Eight years later, in 1930, Wilf writes his confession, concluding, "In the end, we all get caught." By the time he finishes, dozens of rats have swarmed his room. Arlette, Henry, and Shannon's corpses have appeared in front of Wilf. Brandishing the same butcher's knife used to kill his mother, Henry tells Wilf that his death will be quick.

==Cast==
- Thomas Jane as Wilfred "Wilf" Leland James
- Molly Parker as Arlette Christina Winters James
- Dylan Schmid as Henry "Hank" Freeman James
- Kaitlyn Bernard as Shannon Cotterie
- Bob Frazer as Mr. Lester
- Brian d'Arcy James as Sheriff Jones
- Neal McDonough as Harlan "Harl" Cotterie

==Production==
While working on These Final Hours (2013), director Zak Hilditch came across Full Dark, No Stars (2010), a collection of four novellas by Stephen King including Big Driver, Fair Extension, A Good Marriage, and 1922. After These Final Hours was completed, Hilditch decided to adapt 1922 into a motion picture, as he had found the story to have been "cinematic" on its own. Writing a speculative screenplay before finding out if he would be able to obtain the rights to the project, Hilditch was given six months to finish writing his script.
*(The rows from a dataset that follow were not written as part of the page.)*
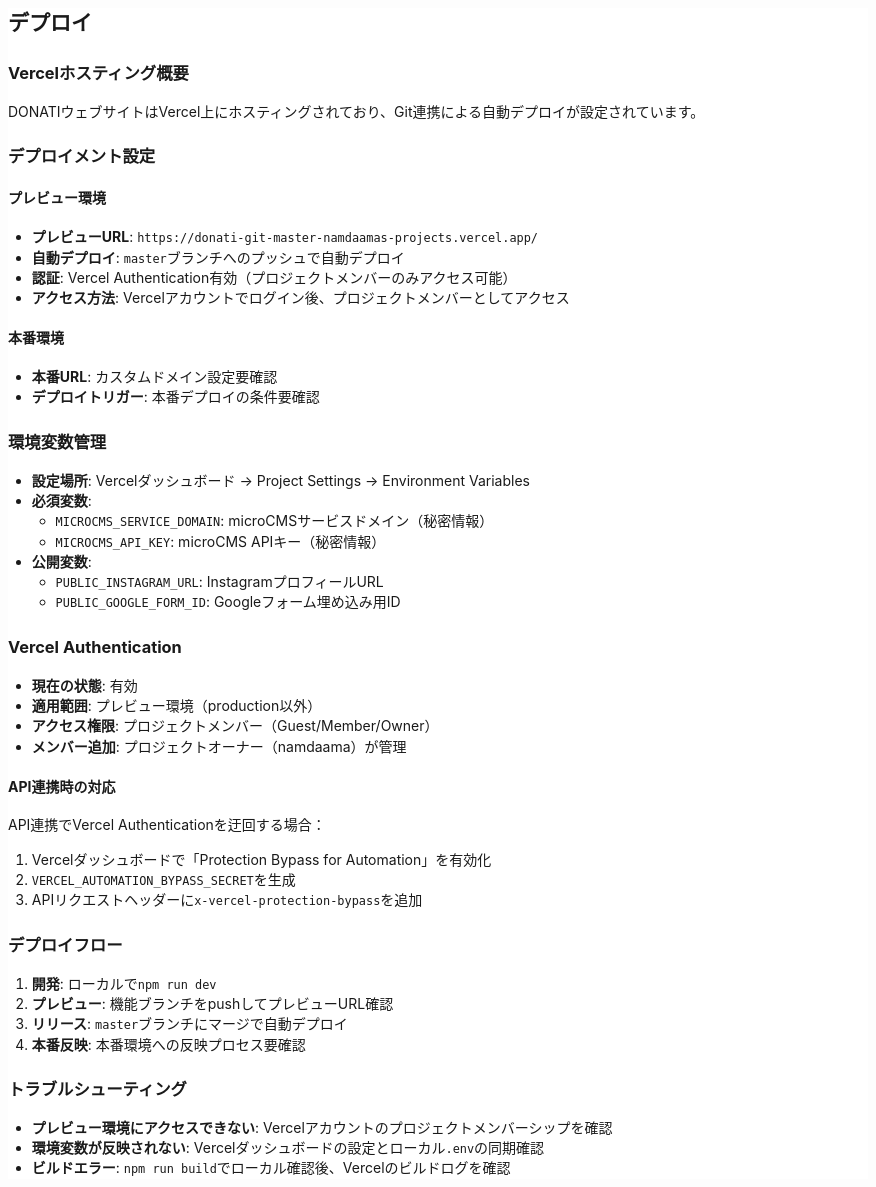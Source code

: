 
## デプロイ

### Vercelホスティング概要
DONATIウェブサイトはVercel上にホスティングされており、Git連携による自動デプロイが設定されています。

### デプロイメント設定

#### プレビュー環境
- **プレビューURL**: `https://donati-git-master-namdaamas-projects.vercel.app/`
- **自動デプロイ**: `master`ブランチへのプッシュで自動デプロイ
- **認証**: Vercel Authentication有効（プロジェクトメンバーのみアクセス可能）
- **アクセス方法**: Vercelアカウントでログイン後、プロジェクトメンバーとしてアクセス

#### 本番環境
- **本番URL**: カスタムドメイン設定要確認
- **デプロイトリガー**: 本番デプロイの条件要確認

### 環境変数管理
- **設定場所**: Vercelダッシュボード → Project Settings → Environment Variables
- **必須変数**:
  - `MICROCMS_SERVICE_DOMAIN`: microCMSサービスドメイン（秘密情報）
  - `MICROCMS_API_KEY`: microCMS APIキー（秘密情報）
- **公開変数**:
  - `PUBLIC_INSTAGRAM_URL`: InstagramプロフィールURL
  - `PUBLIC_GOOGLE_FORM_ID`: Googleフォーム埋め込み用ID

### Vercel Authentication
- **現在の状態**: 有効
- **適用範囲**: プレビュー環境（production以外）
- **アクセス権限**: プロジェクトメンバー（Guest/Member/Owner）
- **メンバー追加**: プロジェクトオーナー（namdaama）が管理

#### API連携時の対応
API連携でVercel Authenticationを迂回する場合：
1. Vercelダッシュボードで「Protection Bypass for Automation」を有効化
2. `VERCEL_AUTOMATION_BYPASS_SECRET`を生成
3. APIリクエストヘッダーに`x-vercel-protection-bypass`を追加

### デプロイフロー
1. **開発**: ローカルで`npm run dev`
2. **プレビュー**: 機能ブランチをpushしてプレビューURL確認
3. **リリース**: `master`ブランチにマージで自動デプロイ
4. **本番反映**: 本番環境への反映プロセス要確認

### トラブルシューティング
- **プレビュー環境にアクセスできない**: Vercelアカウントのプロジェクトメンバーシップを確認
- **環境変数が反映されない**: Vercelダッシュボードの設定とローカル`.env`の同期確認
- **ビルドエラー**: `npm run build`でローカル確認後、Vercelのビルドログを確認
After meeting producer Ross M. Dinerstein in Los Angeles, who sent his screenplay to Netflix, Hilditch was quickly told that his idea would become a film under the platform.

Principal photography for 1922 began in Vancouver with cinematographer Ben Richardson to take advantage of the tax credit given to films shot in Canada. Due to harvesting season, a farmhouse with a cornfield could not be found in time before filming, resulting in the corn depicted in the film being made using corn props from China, computer graphics (CG), and shots taken in Boort, Australia. A farmhouse located in the city of Langley was eventually used during the shooting of the project, with filming concluding in Boort.

== Reception ==
1922 received positive reviews. Review aggregator website Rotten Tomatoes reports an approval rating of 91% based on 44 reviews, with an average rating of 6.9/10. The site's critics' consensus reads: "Thanks to director Zak Hilditch's patient storytelling and strong work from lead Thomas Jane, 1922 ranks among the more satisfying Stephen King adaptations." Metacritic reports an aggregated score of 70 out of 100 based on 8 critics, indicating "generally favorable" reviews.

John DeFore of The Hollywood Reporter stated "[the] film is not lurid in its scares, and instead depicts its protagonist's suffering mostly as a slow rot."

Critics also lauded Thomas Jane's portrayal of Wilfred James. "The bulk of the movie's appeal, however, comes from Thomas Jane, delivering his most effective performance in ages," said Eric Kohn on Indiewire. "He plays tortured would-be lunatic Wilfred James, who lords over 80 acres of Nebraska farmland that his family has owned for generations. Within five minutes, a disheveled Wilfred establishes in voiceover that he's confessing a crime, and by ten minutes, it's clear what he's done."